When I don’t answer, my lips trembling, he cocks his head and asks, “Hey, you okay?”

I shake my head, not trusting my voice. How can I explain that he’s just shattered every preconception I had about music, about talent, about…me?

“Talk to me, Ana,” he urges gently, and I’m struck by how different he seems. The mischievous facade has vanished, replaced by genuine concern.

“I just…” I take a shaky breath. “How did you do that? In one afternoon, you created something more beautiful, more moving than anything I’ve managed in years of study and practice.”

Understanding dawns in his eyes. “Ana, no. Don’t do that to yourself.”

“But it’s true!” I insist, the words tumbling out now that the dam has broken. “All my life, I’ve striven for perfection. I’ve practiced until my fingers practically bled, memorized every rule and convention of classical composition. And for what? To be outclassed by someone who treats music as… as a game?”

Nyxx is quiet for a moment, then speaks softly. “It’s not a game to me, Ana. Music… it’s everything. It’s how I breathe, how I process the world around me. Yeah, I have fun with it, but that doesn’t make it any less serious.”

I look at him, really look at him, and for the first time, I see beyond the blue-streaked hair and the rock star persona. “How do you do it? How do you create something so… effortlessly beautiful?”

He shakes his head. “It’s not effortless. Far from it. I’ve spent years honing my craft, just as you have.
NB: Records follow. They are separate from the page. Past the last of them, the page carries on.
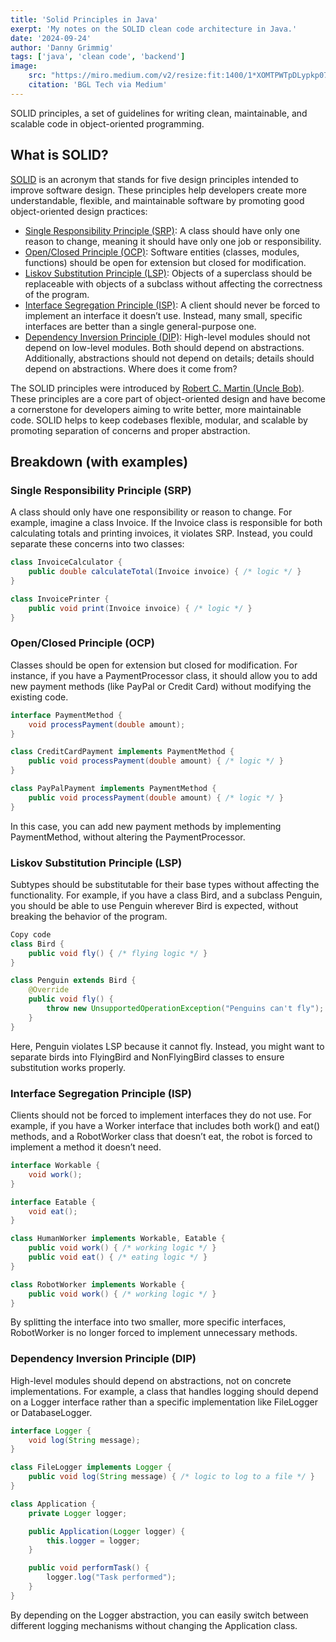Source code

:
 ```yaml
---
title: 'Solid Principles in Java'
exerpt: 'My notes on the SOLID clean code architecture in Java.'
date: '2024-09-24'
author: 'Danny Grimmig'
tags: ['java', 'clean code', 'backend']
image: 
    src: "https://miro.medium.com/v2/resize:fit:1400/1*XOMTPWTpDLypkp079p9XXg.png"
    citation: 'BGL Tech via Medium'
---
```

SOLID principles, a set of guidelines for writing clean, maintainable, and scalable code in object-oriented programming.

## What is SOLID?
[SOLID](https://www.freecodecamp.org/news/solid-principles-for-programming-and-software-design/) is an acronym that stands for five design principles intended to improve software design. These principles help developers create more understandable, flexible, and maintainable software by promoting good object-oriented design practices:

- [Single Responsibility Principle (SRP)](http://principles-wiki.net/principles:single_responsibility_principle): A class should have only one reason to change, meaning it should have only one job or responsibility.
- [Open/Closed Principle (OCP)](http://principles-wiki.net/principles:open-closed_principle): Software entities (classes, modules, functions) should be open for extension but closed for modification.
- [Liskov Substitution Principle (LSP)](http://principles-wiki.net/principles:liskov_substitution_principle): Objects of a superclass should be replaceable with objects of a subclass without affecting the correctness of the program.
- [Interface Segregation Principle (ISP)](http://principles-wiki.net/principles:interface_segregation_principle): A client should never be forced to implement an interface it doesn’t use. Instead, many small, specific interfaces are better than a single general-purpose one.
- [Dependency Inversion Principle (DIP)](http://principles-wiki.net/principles:dependency_inversion_principle): High-level modules should not depend on low-level modules. Both should depend on abstractions. Additionally, abstractions should not depend on details; details should depend on abstractions.
Where does it come from?

The SOLID principles were introduced by [Robert C. Martin (Uncle Bob)](https://cleancoders.com/episode/clean-code-episode-8). These principles are a core part of object-oriented design and have become a cornerstone for developers aiming to write better, more maintainable code. SOLID helps to keep codebases flexible, modular, and scalable by promoting separation of concerns and proper abstraction.

## Breakdown (with examples)
### Single Responsibility Principle (SRP)
A class should only have one responsibility or reason to change. For example, imagine a class Invoice. If the Invoice class is responsible for both calculating totals and printing invoices, it violates SRP. Instead, you could separate these concerns into two classes:

```java
class InvoiceCalculator {
    public double calculateTotal(Invoice invoice) { /* logic */ }
}

class InvoicePrinter {
    public void print(Invoice invoice) { /* logic */ }
}
```

### Open/Closed Principle (OCP)
Classes should be open for extension but closed for modification. For instance, if you have a PaymentProcessor class, it should allow you to add new payment methods (like PayPal or Credit Card) without modifying the existing code.

```java
interface PaymentMethod {
    void processPayment(double amount);
}

class CreditCardPayment implements PaymentMethod {
    public void processPayment(double amount) { /* logic */ }
}

class PayPalPayment implements PaymentMethod {
    public void processPayment(double amount) { /* logic */ }
}
```

In this case, you can add new payment methods by implementing PaymentMethod, without altering the PaymentProcessor.

### Liskov Substitution Principle (LSP)
Subtypes should be substitutable for their base types without affecting the functionality. For example, if you have a class Bird, and a subclass Penguin, you should be able to use Penguin wherever Bird is expected, without breaking the behavior of the program.

```java
Copy code
class Bird {
    public void fly() { /* flying logic */ }
}

class Penguin extends Bird {
    @Override
    public void fly() {
        throw new UnsupportedOperationException("Penguins can't fly");
    }
}
```
Here, Penguin violates LSP because it cannot fly. Instead, you might want to separate birds into FlyingBird and NonFlyingBird classes to ensure substitution works properly.

### Interface Segregation Principle (ISP)
Clients should not be forced to implement interfaces they do not use. For example, if you have a Worker interface that includes both work() and eat() methods, and a RobotWorker class that doesn’t eat, the robot is forced to implement a method it doesn’t need.

```java
interface Workable {
    void work();
}

interface Eatable {
    void eat();
}

class HumanWorker implements Workable, Eatable {
    public void work() { /* working logic */ }
    public void eat() { /* eating logic */ }
}

class RobotWorker implements Workable {
    public void work() { /* working logic */ }
}
```
By splitting the interface into two smaller, more specific interfaces, RobotWorker is no longer forced to implement unnecessary methods.

### Dependency Inversion Principle (DIP)
High-level modules should depend on abstractions, not on concrete implementations. For example, a class that handles logging should depend on a Logger interface rather than a specific implementation like FileLogger or DatabaseLogger.

```java
interface Logger {
    void log(String message);
}

class FileLogger implements Logger {
    public void log(String message) { /* logic to log to a file */ }
}

class Application {
    private Logger logger;

    public Application(Logger logger) {
        this.logger = logger;
    }

    public void performTask() {
        logger.log("Task performed");
    }
}
```
By depending on the Logger abstraction, you can easily switch between different logging mechanisms without changing the Application class.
The difference is, I never let anyone tell me there was only one right way to do it.”

His words hit me like a physical blow. How many times have I stifled my own creative impulses because they didn’t fit the rigid structure I’d been taught?

“I feel like such a fool,” I whisper. “All these years, I thought I was working toward greatness, but really, I was just… limiting myself.”